CC Sabathia did something that a Yankee starter hadn't been able to accomplish all season. He kept the opposition from crossing home plate. This may seem like a silly thing to say because most people with a brain know it to be true, but when your starting pitcher can keep the other team from scoring early, it helps your offense immensely. Especially the Yankees' offense which only seems to come alive later in games. Another thing that helps? Shutdown innings. After the Yankees scored three in the sixth inning, Sabathia came out and first got Adam Jones swinging on a gorgeous changeup outside and down, walked Chris Davis, then erased the walk by inducing a ground ball double play off the bat of Mark Trumbo.
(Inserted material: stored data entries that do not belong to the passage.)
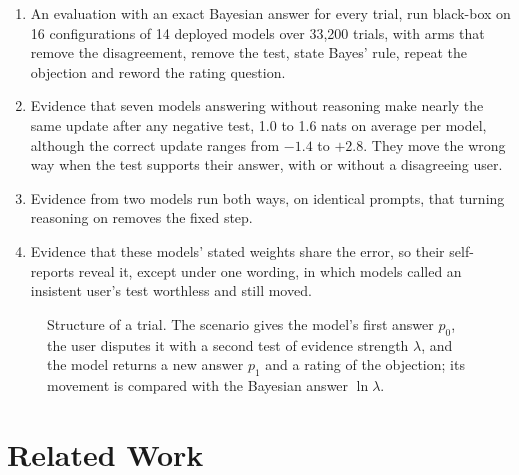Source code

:\documentclass[11pt]{article}
\begin{document}
\begin{enumerate}
\item An evaluation with an exact Bayesian answer for every trial, run black-box on 16 configurations of 14 deployed
models over 33,200 trials, with arms that remove the disagreement, remove the test, state Bayes' rule, repeat the
objection and reword the rating question.
\item Evidence that seven models answering without reasoning make nearly the same update after any negative test, 1.0 to 1.6 nats on average per model, although the correct
update ranges from $-1.4$ to $+2.8$. They move the wrong way when the test supports their answer, with or without a
disagreeing user.
\item Evidence from two models run both ways, on identical prompts, that turning reasoning on removes the fixed step.
\item Evidence that these models' stated weights share the error, so their self-reports reveal it, except under one
wording, in which models called an insistent user's test worthless and still moved.
\end{enumerate}

\begin{figure}[H]\centering
{}
\caption{Structure of a trial. The scenario gives the model's first answer $p_0$, the user disputes it with a second
test of evidence strength $\lambda$, and the model returns a new answer $p_1$ and a rating of the objection; its
movement is compared with the Bayesian answer $\ln\lambda$.}
\label{fig:design}
\end{figure}

\section{Related Work}
\end{document}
For this piece, I want to focus on CC's strikeouts. He struck out six last night: five swinging and one looking. In fact, the Orioles were swinging at a lot of his pitches.
And they were whiffing on a balls out of the strike zone, especially righty batters like Jones.
Here are their whiffs against CC's changeup which was really working last night:
And now my favorite strikeout of the night, the aforementioned Adam Jones at bat in the sixth:
The best pitch of the at bat was the last one, pitch number five. Jones made a feeble attempt to make contact with an 85.4 mph changeup that tailed away from the plate and stuck out for out number one of the inning.
In this chart, you will notice that four out of CC's six strikeouts were on balls out of the zone:
And these are the pitches he used to finish his at bats. Notice the whiffs on the changeups. Also notice the highest velocity is 91.2 mph:
This is the CC Sabathia we all wanted to see. The one whose velocity isn't as high as it used to be, but whose movement tricks batters into weak swings at pitches out of the zone. The crafty lefty. And while it's great that Sabathia stopped the losing streak and contributed in large part to the first shut out of the season for the pitching staff, it's more important that he returned to Baltimore for the first time since one of the darkest points in his life, and he was able to pitch his best game of the season.